Diagnostics (Basel, Switzerland)
|January 25, 2025
Summary
Larger sample sizes improve artificial intelligence (AI) model performance for detecting intracranial hemorrhage (ICH) using 3D convolutional neural networks (3DCNNs). Limited data can lead to inaccurate predictions, highlighting the need for sufficient cases for reliable AI development in medical imaging.
Area of Science:
- Medical Imaging
- Artificial Intelligence
- Neurology
Background:
- Evaluating the impact of sample size on developing 3D convolutional neural network (3DCNN) models for intracranial hemorrhage (ICH) detection.

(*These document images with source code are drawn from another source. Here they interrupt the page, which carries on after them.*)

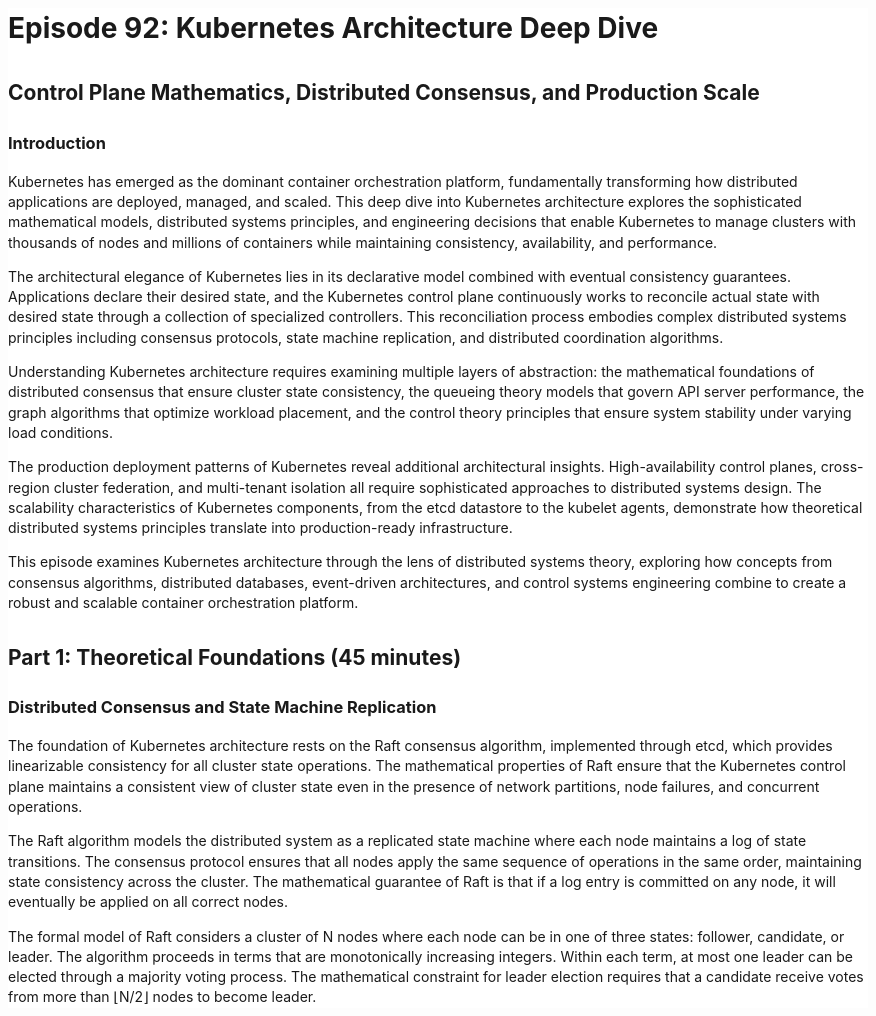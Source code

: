 # Episode 92: Kubernetes Architecture Deep Dive
## Control Plane Mathematics, Distributed Consensus, and Production Scale

### Introduction

Kubernetes has emerged as the dominant container orchestration platform, fundamentally transforming how distributed applications are deployed, managed, and scaled. This deep dive into Kubernetes architecture explores the sophisticated mathematical models, distributed systems principles, and engineering decisions that enable Kubernetes to manage clusters with thousands of nodes and millions of containers while maintaining consistency, availability, and performance.

The architectural elegance of Kubernetes lies in its declarative model combined with eventual consistency guarantees. Applications declare their desired state, and the Kubernetes control plane continuously works to reconcile actual state with desired state through a collection of specialized controllers. This reconciliation process embodies complex distributed systems principles including consensus protocols, state machine replication, and distributed coordination algorithms.

Understanding Kubernetes architecture requires examining multiple layers of abstraction: the mathematical foundations of distributed consensus that ensure cluster state consistency, the queueing theory models that govern API server performance, the graph algorithms that optimize workload placement, and the control theory principles that ensure system stability under varying load conditions.

The production deployment patterns of Kubernetes reveal additional architectural insights. High-availability control planes, cross-region cluster federation, and multi-tenant isolation all require sophisticated approaches to distributed systems design. The scalability characteristics of Kubernetes components, from the etcd datastore to the kubelet agents, demonstrate how theoretical distributed systems principles translate into production-ready infrastructure.

This episode examines Kubernetes architecture through the lens of distributed systems theory, exploring how concepts from consensus algorithms, distributed databases, event-driven architectures, and control systems engineering combine to create a robust and scalable container orchestration platform.

## Part 1: Theoretical Foundations (45 minutes)

### Distributed Consensus and State Machine Replication

The foundation of Kubernetes architecture rests on the Raft consensus algorithm, implemented through etcd, which provides linearizable consistency for all cluster state operations. The mathematical properties of Raft ensure that the Kubernetes control plane maintains a consistent view of cluster state even in the presence of network partitions, node failures, and concurrent operations.

The Raft algorithm models the distributed system as a replicated state machine where each node maintains a log of state transitions. The consensus protocol ensures that all nodes apply the same sequence of operations in the same order, maintaining state consistency across the cluster. The mathematical guarantee of Raft is that if a log entry is committed on any node, it will eventually be applied on all correct nodes.

The formal model of Raft considers a cluster of N nodes where each node can be in one of three states: follower, candidate, or leader. The algorithm proceeds in terms that are monotonically increasing integers. Within each term, at most one leader can be elected through a majority voting process. The mathematical constraint for leader election requires that a candidate receive votes from more than ⌊N/2⌋ nodes to become leader.
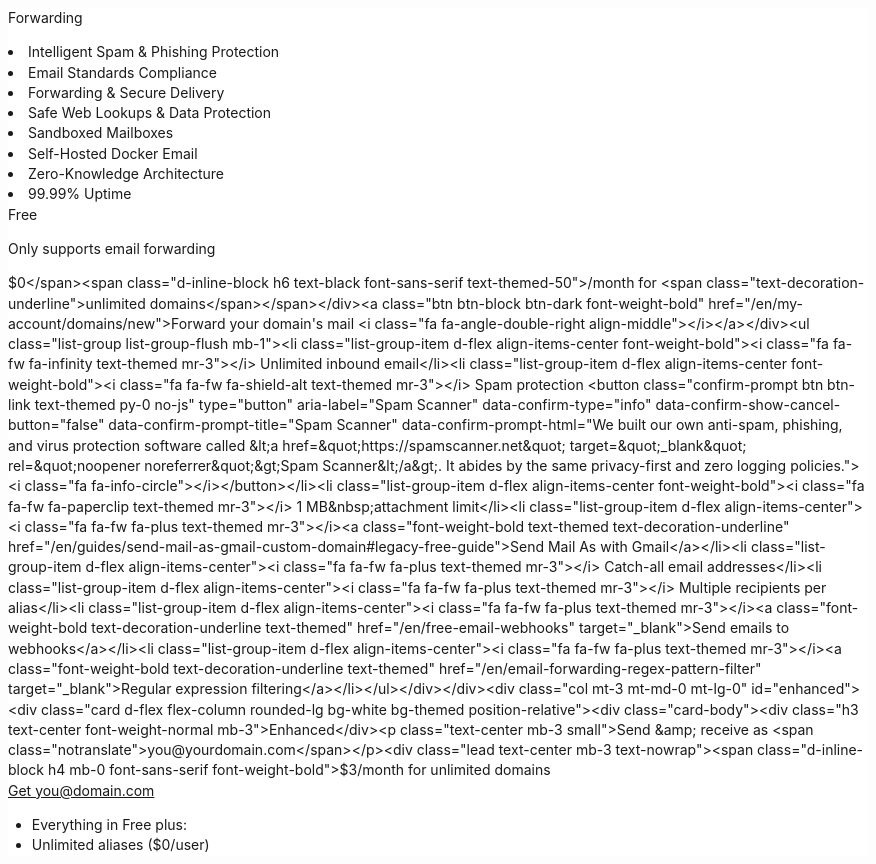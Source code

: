 Forwarding</li><li class="list-inline-item mr-3 mb-3"><i class="fas fa-check text-success"></i> Intelligent Spam &amp; Phishing Protection</li><li class="list-inline-item mr-3 mb-3"><i class="fas fa-check text-success"></i> Email Standards Compliance</li><li class="list-inline-item mr-3 mb-3"><i class="fas fa-check text-success"></i> Forwarding &amp; Secure Delivery</li><li class="list-inline-item mr-3 mb-3"><i class="fas fa-check text-success"></i> Safe Web Lookups &amp; Data Protection</li><li class="list-inline-item mr-3 mb-3"><i class="fas fa-check text-success"></i> Sandboxed Mailboxes</li><li class="list-inline-item mr-3 mb-3"><i class="fas fa-check text-success"></i> Self-Hosted Docker Email</li><li class="list-inline-item mr-3 mb-3"><i class="fas fa-check text-success"></i> Zero-Knowledge Architecture</li><li class="list-inline-item mr-3 mb-3"><i class="fas fa-check text-success"></i> 99.99% Uptime</li></ul></div></div></div></section><div class="bg-fixed lazyload py-3 py-md-4 py-lg-5" id="features" data-src="http://example.com:3000/img/articles/testimonials-lg-4f74b30988.webp"><div class="container"><div class="row row-cols-1 row-cols-md-2"><div class="col" id="free"><div class="card d-flex flex-column rounded-lg bg-white bg-themed position-relative"><div class="card-body"><div class="h3 text-center font-weight-normal mb-3">Free</div><p class="text-center mb-3 small">Only supports email forwarding</p><div class="lead text-center mb-3 text-nowrap"><span class="d-inline-block h4 mb-0 font-sans-serif font-weight-bold">$0</span><span class="d-inline-block h6 text-black font-sans-serif text-themed-50">/month for <span class="text-decoration-underline">unlimited domains</span></span></div><a class="btn btn-block btn-dark font-weight-bold" href="/en/my-account/domains/new">Forward your domain's mail <i class="fa fa-angle-double-right align-middle"></i></a></div><ul class="list-group list-group-flush mb-1"><li class="list-group-item d-flex align-items-center font-weight-bold"><i class="fa fa-fw fa-infinity text-themed mr-3"></i> Unlimited inbound email</li><li class="list-group-item d-flex align-items-center font-weight-bold"><i class="fa fa-fw fa-shield-alt text-themed mr-3"></i> Spam protection <button class="confirm-prompt btn btn-link text-themed py-0 no-js" type="button" aria-label="Spam Scanner" data-confirm-type="info" data-confirm-show-cancel-button="false" data-confirm-prompt-title="Spam Scanner" data-confirm-prompt-html="We built our own anti-spam, phishing, and virus protection software called &lt;a href=&quot;https://spamscanner.net&quot; target=&quot;_blank&quot; rel=&quot;noopener noreferrer&quot;&gt;Spam Scanner&lt;/a&gt;. It abides by the same privacy-first and zero logging policies."><i class="fa fa-info-circle"></i></button></li><li class="list-group-item d-flex align-items-center font-weight-bold"><i class="fa fa-fw fa-paperclip text-themed mr-3"></i> 1 MB&nbsp;attachment limit</li><li class="list-group-item d-flex align-items-center"><i class="fa fa-fw fa-plus text-themed mr-3"></i><a class="font-weight-bold text-themed text-decoration-underline" href="/en/guides/send-mail-as-gmail-custom-domain#legacy-free-guide">Send Mail As with Gmail</a></li><li class="list-group-item d-flex align-items-center"><i class="fa fa-fw fa-plus text-themed mr-3"></i> Catch-all email addresses</li><li class="list-group-item d-flex align-items-center"><i class="fa fa-fw fa-plus text-themed mr-3"></i> Multiple recipients per alias</li><li class="list-group-item d-flex align-items-center"><i class="fa fa-fw fa-plus text-themed mr-3"></i><a class="font-weight-bold text-decoration-underline text-themed" href="/en/free-email-webhooks" target="_blank">Send emails to webhooks</a></li><li class="list-group-item d-flex align-items-center"><i class="fa fa-fw fa-plus text-themed mr-3"></i><a class="font-weight-bold text-decoration-underline text-themed" href="/en/email-forwarding-regex-pattern-filter" target="_blank">Regular expression filtering</a></li></ul></div></div><div class="col mt-3 mt-md-0 mt-lg-0" id="enhanced"><div class="card d-flex flex-column rounded-lg bg-white bg-themed position-relative"><div class="card-body"><div class="h3 text-center font-weight-normal mb-3">Enhanced</div><p class="text-center mb-3 small">Send &amp; receive as <span class="notranslate">you@yourdomain.com</span></p><div class="lead text-center mb-3 text-nowrap"><span class="d-inline-block h4 mb-0 font-sans-serif font-weight-bold">$3</span><span class="d-inline-block h6 text-black font-sans-serif text-themed-50">/month for <span class="text-decoration-underline">unlimited domains</span></span></div><a class="btn btn-block btn-success font-weight-bold text-nowrap" href="/en/my-account/domains/new?plan=enhanced_protection">Get <span class="notranslate">you@domain.com</span> <i class="fa fa-angle-double-right align-middle"></i></a></div><ul class="list-group list-group-flush mb-1"><li class="list-group-item d-flex align-items-center border-top border-themed bg-dark text-white font-weight-bold"><i class="fa fa-fw fa-arrow-up mr-3 d-lg-none"></i><i class="fa fa-fw fa-arrow-left mr-3 d-none d-lg-inline"></i> Everything in Free plus:</li><li class="list-group-item d-flex align-items-center bg-primary text-white font-weight-bold text-nowrap"><i class="fa fa-fw fa-infinity mr-3"></i> <span class="text-decoration-underline">Unlimited aliases</span> <span class="small ml-1">($0/user)</span>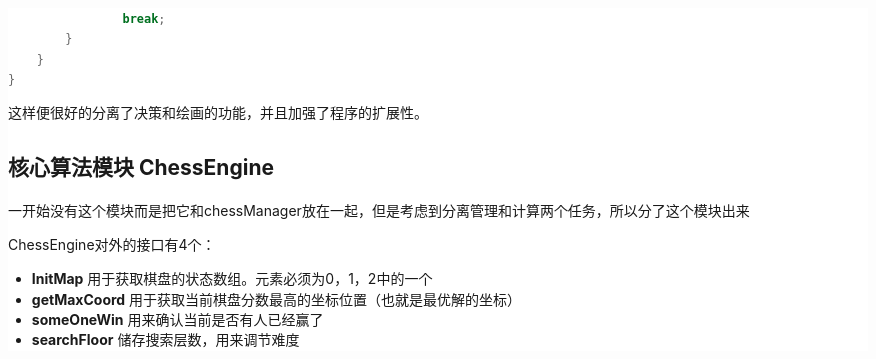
 ```cpp
                break;
        }
    }
}
```

这样便很好的分离了决策和绘画的功能，并且加强了程序的扩展性。



## 核心算法模块 ChessEngine

一开始没有这个模块而是把它和chessManager放在一起，但是考虑到分离管理和计算两个任务，所以分了这个模块出来

ChessEngine对外的接口有4个：

- **InitMap** 用于获取棋盘的状态数组。元素必须为0，1，2中的一个
- **getMaxCoord** 用于获取当前棋盘分数最高的坐标位置（也就是最优解的坐标）
- **someOneWin** 用来确认当前是否有人已经赢了
- **searchFloor** 储存搜索层数，用来调节难度
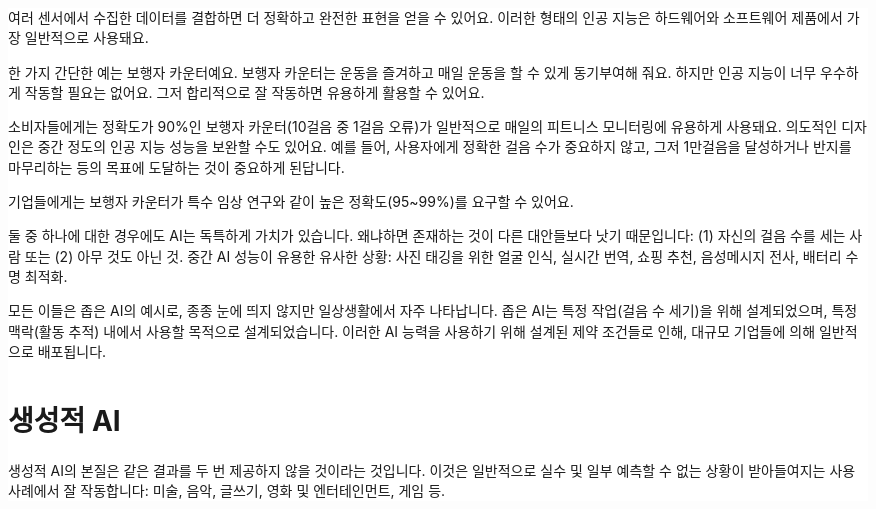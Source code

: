 <ins class="adsbygoogle"
     style="display:block"
     data-ad-client="ca-pub-4877378276818686"
     data-ad-slot="1107185301"
     data-ad-format="auto"
     data-full-width-responsive="true"></ins>

<script>
     (adsbygoogle = window.adsbygoogle || []).push({});
</script>

여러 센서에서 수집한 데이터를 결합하면 더 정확하고 완전한 표현을 얻을 수 있어요. 이러한 형태의 인공 지능은 하드웨어와 소프트웨어 제품에서 가장 일반적으로 사용돼요.

한 가지 간단한 예는 보행자 카운터예요. 보행자 카운터는 운동을 즐겨하고 매일 운동을 할 수 있게 동기부여해 줘요. 하지만 인공 지능이 너무 우수하게 작동할 필요는 없어요. 그저 합리적으로 잘 작동하면 유용하게 활용할 수 있어요.

소비자들에게는 정확도가 90%인 보행자 카운터(10걸음 중 1걸음 오류)가 일반적으로 매일의 피트니스 모니터링에 유용하게 사용돼요. 의도적인 디자인은 중간 정도의 인공 지능 성능을 보완할 수도 있어요. 예를 들어, 사용자에게 정확한 걸음 수가 중요하지 않고, 그저 1만걸음을 달성하거나 반지를 마무리하는 등의 목표에 도달하는 것이 중요하게 된답니다.

기업들에게는 보행자 카운터가 특수 임상 연구와 같이 높은 정확도(95~99%)를 요구할 수 있어요.



<ins class="adsbygoogle"
     style="display:block"
     data-ad-client="ca-pub-4877378276818686"
     data-ad-slot="1107185301"
     data-ad-format="auto"
     data-full-width-responsive="true"></ins>

<script>
     (adsbygoogle = window.adsbygoogle || []).push({});
</script>

둘 중 하나에 대한 경우에도 AI는 독특하게 가치가 있습니다. 왜냐하면 존재하는 것이 다른 대안들보다 낫기 때문입니다: (1) 자신의 걸음 수를 세는 사람 또는 (2) 아무 것도 아닌 것. 중간 AI 성능이 유용한 유사한 상황: 사진 태깅을 위한 얼굴 인식, 실시간 번역, 쇼핑 추천, 음성메시지 전사, 배터리 수명 최적화.

모든 이들은 좁은 AI의 예시로, 종종 눈에 띄지 않지만 일상생활에서 자주 나타납니다. 좁은 AI는 특정 작업(걸음 수 세기)을 위해 설계되었으며, 특정 맥락(활동 추적) 내에서 사용할 목적으로 설계되었습니다. 이러한 AI 능력을 사용하기 위해 설계된 제약 조건들로 인해, 대규모 기업들에 의해 일반적으로 배포됩니다.

# 생성적 AI

생성적 AI의 본질은 같은 결과를 두 번 제공하지 않을 것이라는 것입니다. 이것은 일반적으로 실수 및 일부 예측할 수 없는 상황이 받아들여지는 사용 사례에서 잘 작동합니다: 미술, 음악, 글쓰기, 영화 및 엔터테인먼트, 게임 등.



<ins class="adsbygoogle"
     style="display:block"
     data-ad-client="ca-pub-4877378276818686"
     data-ad-slot="1107185301"
     data-ad-format="auto"
     data-full-width-responsive="true"></ins>

<script>
     (adsbygoogle = window.adsbygoogle || []).push({});
</script>
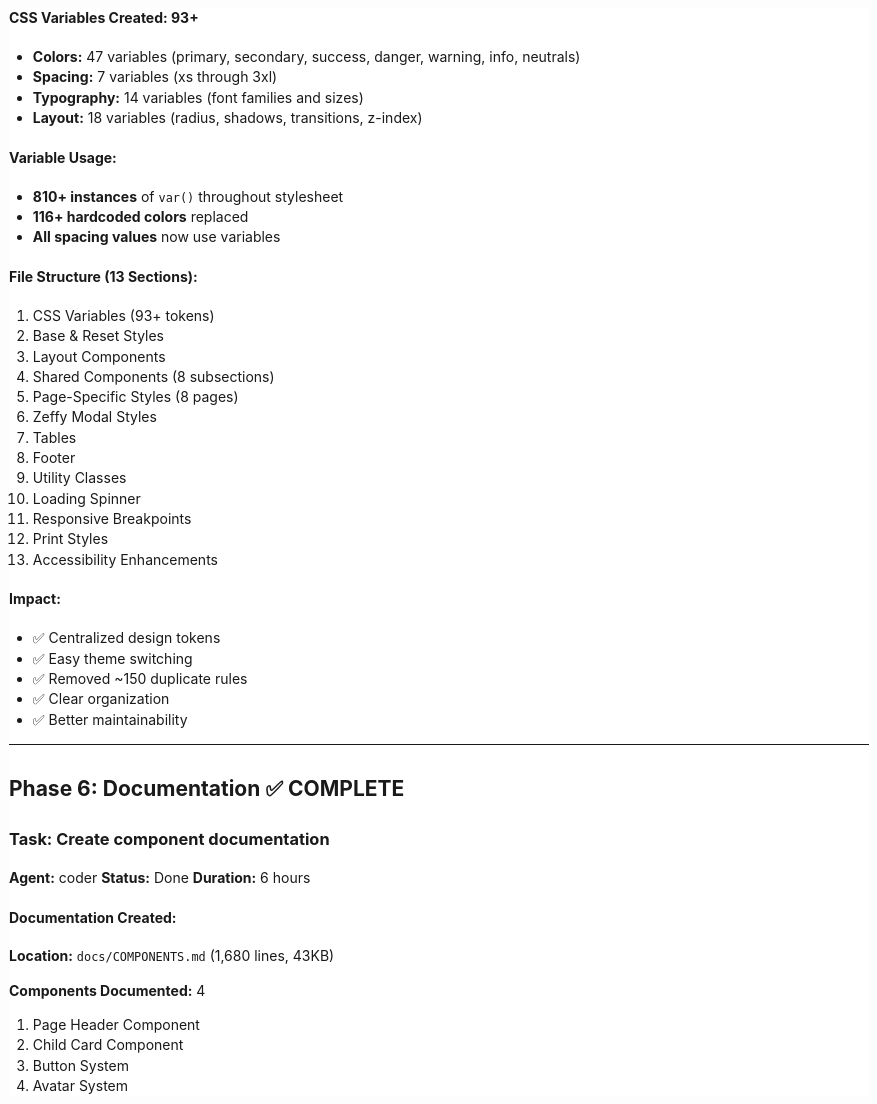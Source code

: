 #### CSS Variables Created: 93+
- **Colors:** 47 variables (primary, secondary, success, danger, warning, info, neutrals)
- **Spacing:** 7 variables (xs through 3xl)
- **Typography:** 14 variables (font families and sizes)
- **Layout:** 18 variables (radius, shadows, transitions, z-index)

#### Variable Usage:
- **810+ instances** of `var()` throughout stylesheet
- **116+ hardcoded colors** replaced
- **All spacing values** now use variables

#### File Structure (13 Sections):
1. CSS Variables (93+ tokens)
2. Base & Reset Styles
3. Layout Components
4. Shared Components (8 subsections)
5. Page-Specific Styles (8 pages)
6. Zeffy Modal Styles
7. Tables
8. Footer
9. Utility Classes
10. Loading Spinner
11. Responsive Breakpoints
12. Print Styles
13. Accessibility Enhancements

#### Impact:
- ✅ Centralized design tokens
- ✅ Easy theme switching
- ✅ Removed ~150 duplicate rules
- ✅ Clear organization
- ✅ Better maintainability

---

## Phase 6: Documentation ✅ COMPLETE

### Task: Create component documentation

**Agent:** coder
**Status:** Done
**Duration:** 6 hours

#### Documentation Created:
**Location:** `docs/COMPONENTS.md` (1,680 lines, 43KB)

**Components Documented:** 4
1. Page Header Component
2. Child Card Component
3. Button System
4. Avatar System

- Investigating the binary classification of intraparenchymal, subarachnoid, and subdural hemorrhage (IPH, SAH, SDH).
Purpose of the Study:
- To assess how varying sample sizes affect the performance of 3DCNN models in classifying different types of ICH.
- To determine the minimum sample size required for reliable AI model development in ICH detection.
Main Methods:
- Compiled brain CT scan images into 3D images for 3DCNN model training.
- Varied non-hemorrhage and ICH case numbers to test model performance.
- Utilized cross-validation to compute average area under the curve (AUC) and accuracy for model evaluation.
Main Results:
- Larger sample sizes resulted in stable and acceptable AI model performance.
- Training with limited cases risked falsely high AUC values or accuracy.
- Model performance varied across ICH types (IPH, SAH, SDH), with more stability observed at larger sample sizes.
Conclusions:
- 3DCNN models can detect ICH even with limited data, but a minimum case number is essential.
- AI model performance for ICH detection is sample size-dependent and varies by hemorrhage type.
- Larger datasets enhance the stability and reliability of AI models for diagnosing intracranial hemorrhages.